## Your assignment
Locate the line bearing "The system is" in the material below, then reproduce it and each following line up to and including the line bearing "DEPLOYED AND OPERATIONAL**".
◆ ◆ ◆ ◆ ◆ ◆ ◆
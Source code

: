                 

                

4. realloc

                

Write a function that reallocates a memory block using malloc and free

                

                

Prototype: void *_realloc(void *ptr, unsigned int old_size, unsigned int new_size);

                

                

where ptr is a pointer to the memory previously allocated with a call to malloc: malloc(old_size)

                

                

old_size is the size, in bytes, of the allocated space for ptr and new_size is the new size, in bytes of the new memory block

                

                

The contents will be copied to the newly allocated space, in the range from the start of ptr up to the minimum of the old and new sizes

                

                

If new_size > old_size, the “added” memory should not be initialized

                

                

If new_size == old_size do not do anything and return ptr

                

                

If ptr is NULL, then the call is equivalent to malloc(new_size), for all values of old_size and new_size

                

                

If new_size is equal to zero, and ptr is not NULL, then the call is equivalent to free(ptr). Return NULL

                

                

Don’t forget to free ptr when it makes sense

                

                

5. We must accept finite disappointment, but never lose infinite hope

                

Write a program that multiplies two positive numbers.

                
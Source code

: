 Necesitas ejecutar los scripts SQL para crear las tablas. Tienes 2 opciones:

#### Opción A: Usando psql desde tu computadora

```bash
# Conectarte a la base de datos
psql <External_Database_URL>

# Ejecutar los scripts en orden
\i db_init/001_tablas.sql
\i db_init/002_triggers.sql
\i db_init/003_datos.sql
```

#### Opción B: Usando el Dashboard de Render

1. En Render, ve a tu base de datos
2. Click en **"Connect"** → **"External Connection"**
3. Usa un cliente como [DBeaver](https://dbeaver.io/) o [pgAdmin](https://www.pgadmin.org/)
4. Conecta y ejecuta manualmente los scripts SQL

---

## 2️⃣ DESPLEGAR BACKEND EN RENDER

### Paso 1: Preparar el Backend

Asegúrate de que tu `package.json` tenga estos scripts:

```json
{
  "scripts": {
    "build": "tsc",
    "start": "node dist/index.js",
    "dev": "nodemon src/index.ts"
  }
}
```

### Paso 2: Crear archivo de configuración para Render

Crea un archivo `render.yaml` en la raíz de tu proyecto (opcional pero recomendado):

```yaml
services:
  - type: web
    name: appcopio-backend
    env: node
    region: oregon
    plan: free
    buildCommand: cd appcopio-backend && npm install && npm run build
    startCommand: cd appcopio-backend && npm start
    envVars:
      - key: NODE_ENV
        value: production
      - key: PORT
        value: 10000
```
◆ ◆ ◆ ◆ ◆ ◆ ◆
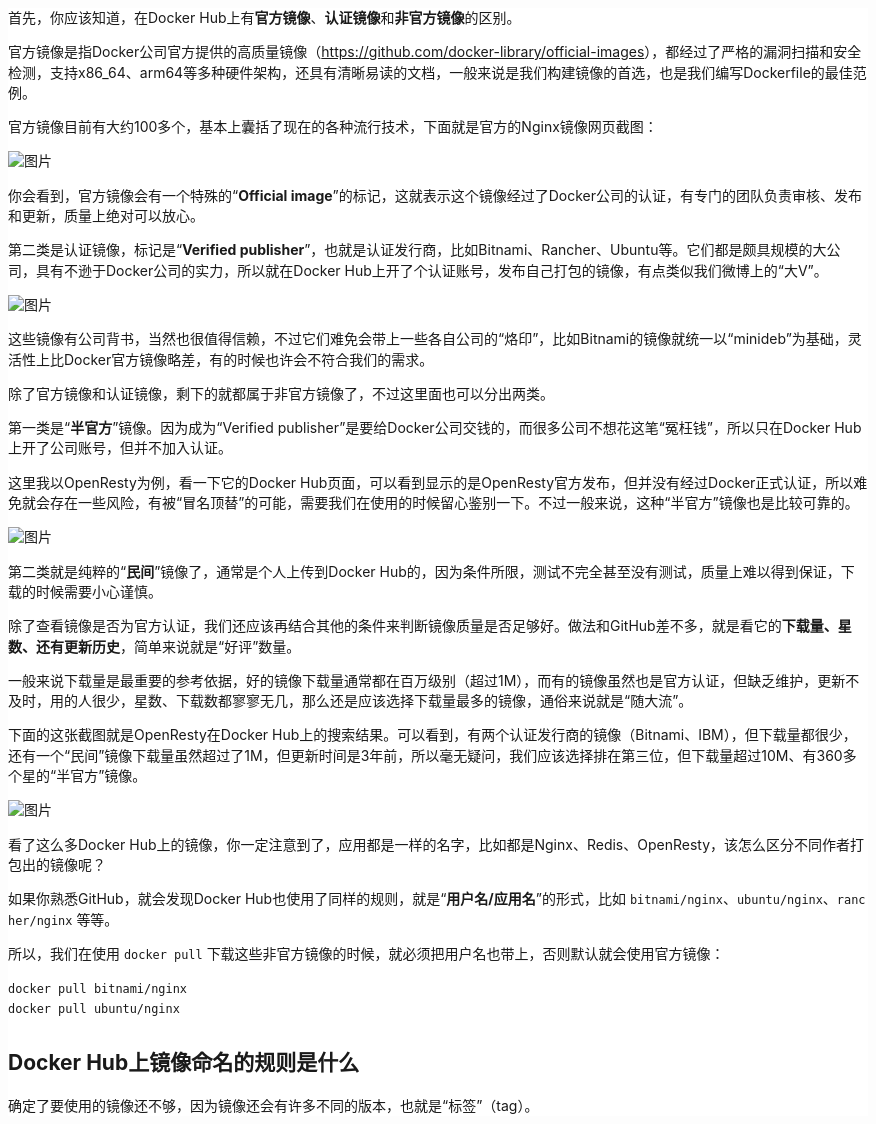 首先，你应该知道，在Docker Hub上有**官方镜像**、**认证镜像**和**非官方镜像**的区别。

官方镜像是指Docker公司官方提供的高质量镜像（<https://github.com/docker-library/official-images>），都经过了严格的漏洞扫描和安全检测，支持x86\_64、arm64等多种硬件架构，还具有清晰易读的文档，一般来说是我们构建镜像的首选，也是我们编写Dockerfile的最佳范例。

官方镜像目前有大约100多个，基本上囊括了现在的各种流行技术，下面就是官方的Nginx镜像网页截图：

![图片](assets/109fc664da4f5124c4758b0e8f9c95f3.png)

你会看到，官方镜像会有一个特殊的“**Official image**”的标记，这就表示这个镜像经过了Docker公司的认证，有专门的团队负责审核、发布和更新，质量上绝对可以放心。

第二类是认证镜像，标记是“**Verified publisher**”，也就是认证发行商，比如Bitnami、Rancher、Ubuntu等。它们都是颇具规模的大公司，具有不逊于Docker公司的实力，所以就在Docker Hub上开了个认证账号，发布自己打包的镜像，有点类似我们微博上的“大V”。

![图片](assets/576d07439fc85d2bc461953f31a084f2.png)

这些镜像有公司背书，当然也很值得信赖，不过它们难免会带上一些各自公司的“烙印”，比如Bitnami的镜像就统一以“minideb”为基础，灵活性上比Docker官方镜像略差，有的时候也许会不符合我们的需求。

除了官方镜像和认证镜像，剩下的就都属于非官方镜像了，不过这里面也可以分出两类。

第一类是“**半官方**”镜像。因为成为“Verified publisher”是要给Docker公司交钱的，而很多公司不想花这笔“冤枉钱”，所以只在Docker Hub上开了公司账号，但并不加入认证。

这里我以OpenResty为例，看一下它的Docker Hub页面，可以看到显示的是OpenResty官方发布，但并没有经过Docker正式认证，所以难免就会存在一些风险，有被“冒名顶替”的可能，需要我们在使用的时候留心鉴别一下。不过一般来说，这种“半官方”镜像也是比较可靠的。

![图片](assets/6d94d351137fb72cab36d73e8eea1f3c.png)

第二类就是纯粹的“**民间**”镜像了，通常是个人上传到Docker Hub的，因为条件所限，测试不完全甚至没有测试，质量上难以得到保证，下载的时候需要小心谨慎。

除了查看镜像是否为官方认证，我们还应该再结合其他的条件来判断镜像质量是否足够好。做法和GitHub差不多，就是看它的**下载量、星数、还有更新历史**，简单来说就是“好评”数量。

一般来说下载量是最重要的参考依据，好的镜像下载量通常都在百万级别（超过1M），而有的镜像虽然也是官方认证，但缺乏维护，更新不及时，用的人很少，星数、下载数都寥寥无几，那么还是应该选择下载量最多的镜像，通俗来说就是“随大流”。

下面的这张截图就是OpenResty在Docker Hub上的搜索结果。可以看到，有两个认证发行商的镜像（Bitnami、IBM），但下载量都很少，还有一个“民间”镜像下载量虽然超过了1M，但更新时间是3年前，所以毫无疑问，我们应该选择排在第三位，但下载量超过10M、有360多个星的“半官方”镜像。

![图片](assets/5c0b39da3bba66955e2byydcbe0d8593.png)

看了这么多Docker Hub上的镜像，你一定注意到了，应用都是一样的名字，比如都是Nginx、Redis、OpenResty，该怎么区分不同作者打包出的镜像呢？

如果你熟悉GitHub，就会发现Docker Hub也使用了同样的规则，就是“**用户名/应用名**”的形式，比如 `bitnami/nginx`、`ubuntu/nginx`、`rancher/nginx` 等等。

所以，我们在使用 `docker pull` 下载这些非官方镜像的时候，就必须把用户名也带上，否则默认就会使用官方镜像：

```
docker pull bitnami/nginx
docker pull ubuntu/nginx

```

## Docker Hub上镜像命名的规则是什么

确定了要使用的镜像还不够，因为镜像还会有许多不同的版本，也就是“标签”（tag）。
◆ ◆ ◆ ◆ ◆ ◆ ◆
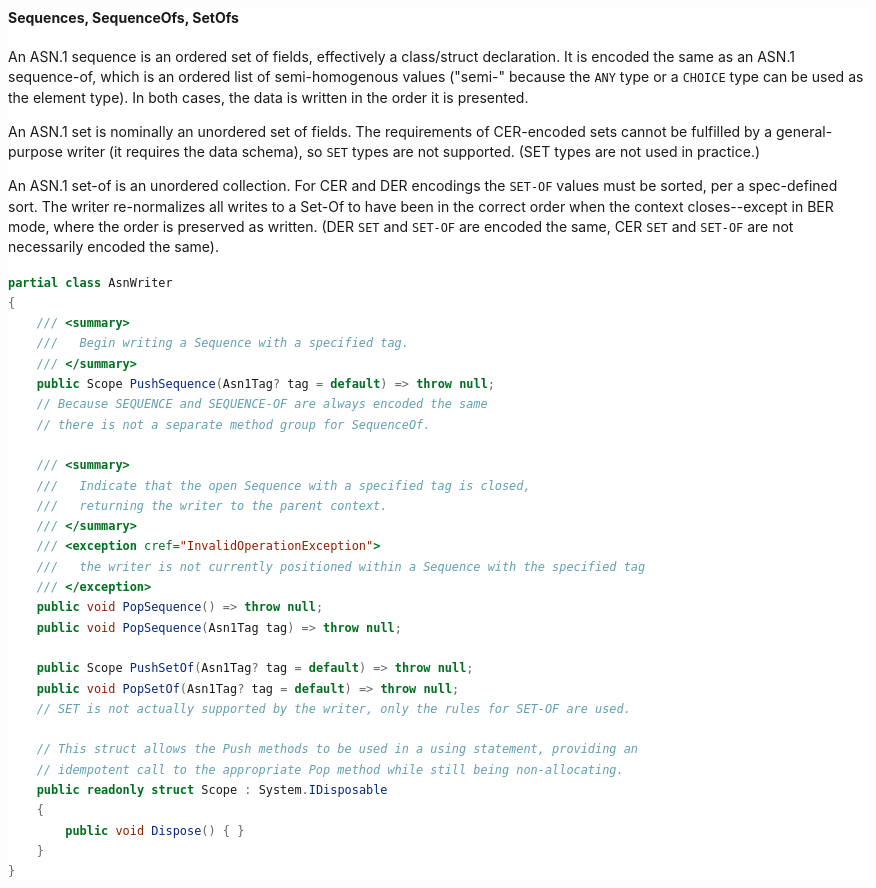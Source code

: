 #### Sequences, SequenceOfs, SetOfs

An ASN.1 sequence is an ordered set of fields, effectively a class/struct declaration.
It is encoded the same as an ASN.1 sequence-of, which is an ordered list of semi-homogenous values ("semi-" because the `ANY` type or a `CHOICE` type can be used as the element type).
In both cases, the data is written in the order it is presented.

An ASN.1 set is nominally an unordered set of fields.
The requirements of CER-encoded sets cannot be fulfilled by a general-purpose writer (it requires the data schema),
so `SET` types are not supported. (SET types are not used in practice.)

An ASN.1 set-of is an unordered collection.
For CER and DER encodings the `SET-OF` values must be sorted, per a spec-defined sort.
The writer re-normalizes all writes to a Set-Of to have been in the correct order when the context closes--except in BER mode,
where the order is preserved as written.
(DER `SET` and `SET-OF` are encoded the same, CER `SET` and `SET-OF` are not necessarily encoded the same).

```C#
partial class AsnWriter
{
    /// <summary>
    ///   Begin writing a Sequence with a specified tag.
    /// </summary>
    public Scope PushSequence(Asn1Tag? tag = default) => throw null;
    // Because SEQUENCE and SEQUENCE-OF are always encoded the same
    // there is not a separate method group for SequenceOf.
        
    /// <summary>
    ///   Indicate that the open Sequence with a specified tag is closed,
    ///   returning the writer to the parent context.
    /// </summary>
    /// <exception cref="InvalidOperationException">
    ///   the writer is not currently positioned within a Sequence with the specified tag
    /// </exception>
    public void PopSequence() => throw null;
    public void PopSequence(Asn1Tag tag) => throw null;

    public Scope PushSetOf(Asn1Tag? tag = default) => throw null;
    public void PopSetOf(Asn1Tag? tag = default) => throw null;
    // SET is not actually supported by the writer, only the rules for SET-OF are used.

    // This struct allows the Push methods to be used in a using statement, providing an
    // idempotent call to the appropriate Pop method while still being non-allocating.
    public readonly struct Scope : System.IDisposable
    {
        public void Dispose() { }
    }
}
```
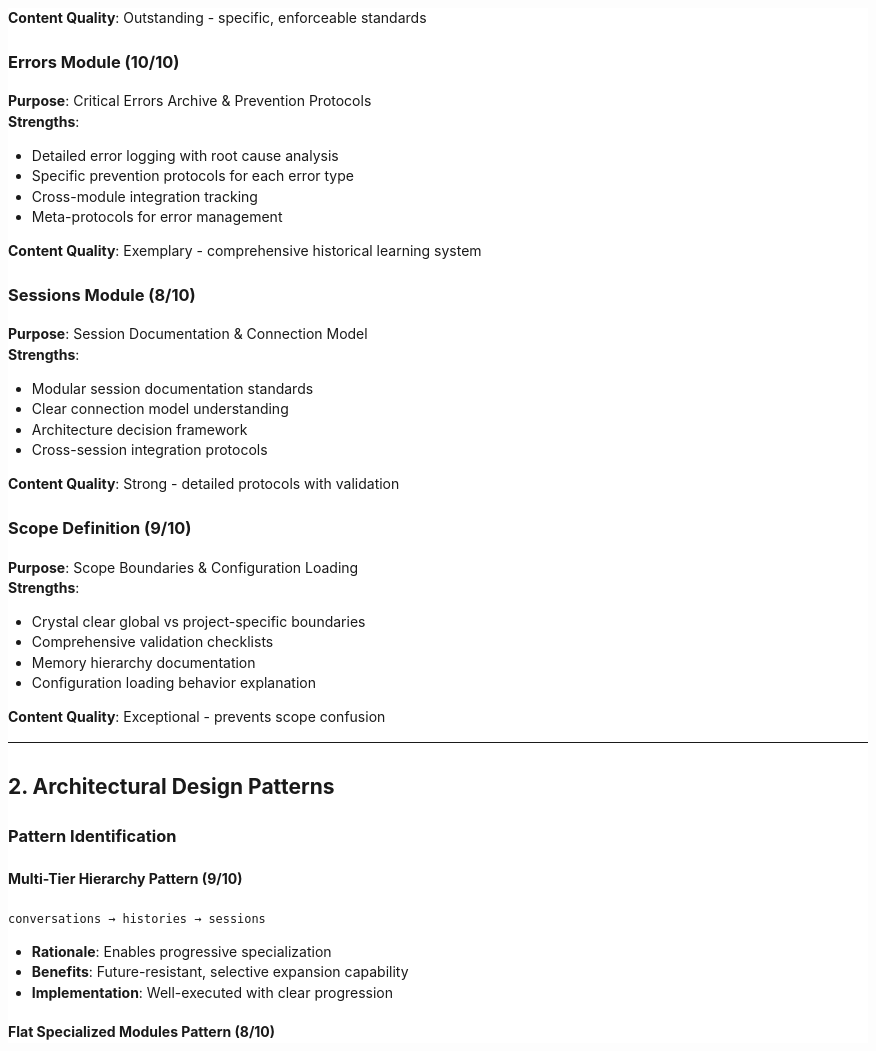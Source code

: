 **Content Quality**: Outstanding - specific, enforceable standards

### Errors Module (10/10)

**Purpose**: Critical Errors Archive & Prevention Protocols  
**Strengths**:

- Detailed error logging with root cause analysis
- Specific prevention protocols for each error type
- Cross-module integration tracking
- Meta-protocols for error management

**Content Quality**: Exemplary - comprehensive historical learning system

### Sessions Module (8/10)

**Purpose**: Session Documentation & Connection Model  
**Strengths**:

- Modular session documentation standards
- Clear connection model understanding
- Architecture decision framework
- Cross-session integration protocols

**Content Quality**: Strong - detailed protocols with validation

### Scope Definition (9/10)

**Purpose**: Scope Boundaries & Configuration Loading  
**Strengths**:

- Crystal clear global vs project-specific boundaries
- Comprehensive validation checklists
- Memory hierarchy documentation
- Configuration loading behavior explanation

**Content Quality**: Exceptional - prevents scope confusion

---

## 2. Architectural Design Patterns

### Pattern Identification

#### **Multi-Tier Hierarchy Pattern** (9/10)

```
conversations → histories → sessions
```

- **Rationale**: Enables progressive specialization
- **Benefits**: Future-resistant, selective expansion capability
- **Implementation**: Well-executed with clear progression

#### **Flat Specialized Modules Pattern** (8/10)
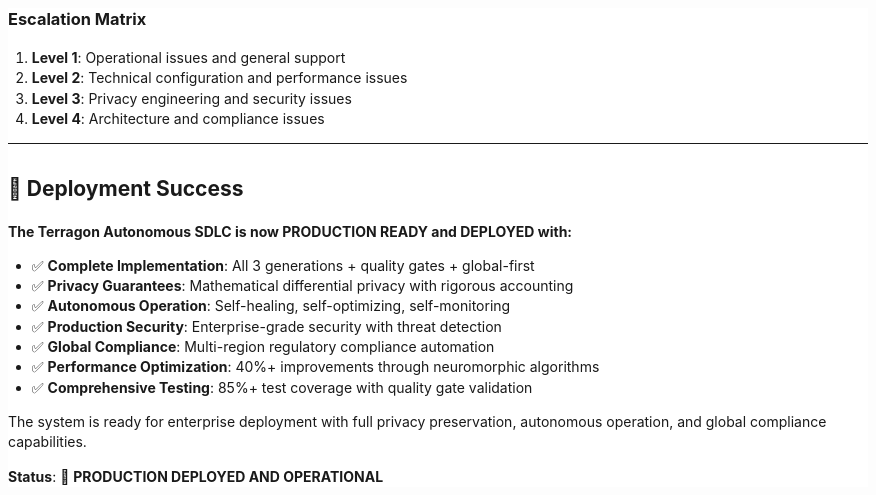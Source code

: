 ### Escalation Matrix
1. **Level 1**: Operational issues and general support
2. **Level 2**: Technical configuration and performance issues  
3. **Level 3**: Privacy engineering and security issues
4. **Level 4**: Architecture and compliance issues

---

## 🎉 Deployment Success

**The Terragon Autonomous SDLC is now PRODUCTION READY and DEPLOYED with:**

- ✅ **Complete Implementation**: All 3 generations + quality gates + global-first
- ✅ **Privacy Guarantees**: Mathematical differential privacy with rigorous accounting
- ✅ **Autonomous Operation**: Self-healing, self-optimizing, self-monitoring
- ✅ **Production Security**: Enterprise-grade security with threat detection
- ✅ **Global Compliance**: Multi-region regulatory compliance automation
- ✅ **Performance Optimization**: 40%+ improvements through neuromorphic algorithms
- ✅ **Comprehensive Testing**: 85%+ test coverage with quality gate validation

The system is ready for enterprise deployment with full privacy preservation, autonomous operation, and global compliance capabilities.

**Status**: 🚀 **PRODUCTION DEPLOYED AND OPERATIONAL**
◆ ◆ ◆ ◆ ◆ ◆ ◆
## Written solution
The system is ready for enterprise deployment with full privacy preservation, autonomous operation, and global compliance capabilities.

**Status**: 🚀 **PRODUCTION DEPLOYED AND OPERATIONAL**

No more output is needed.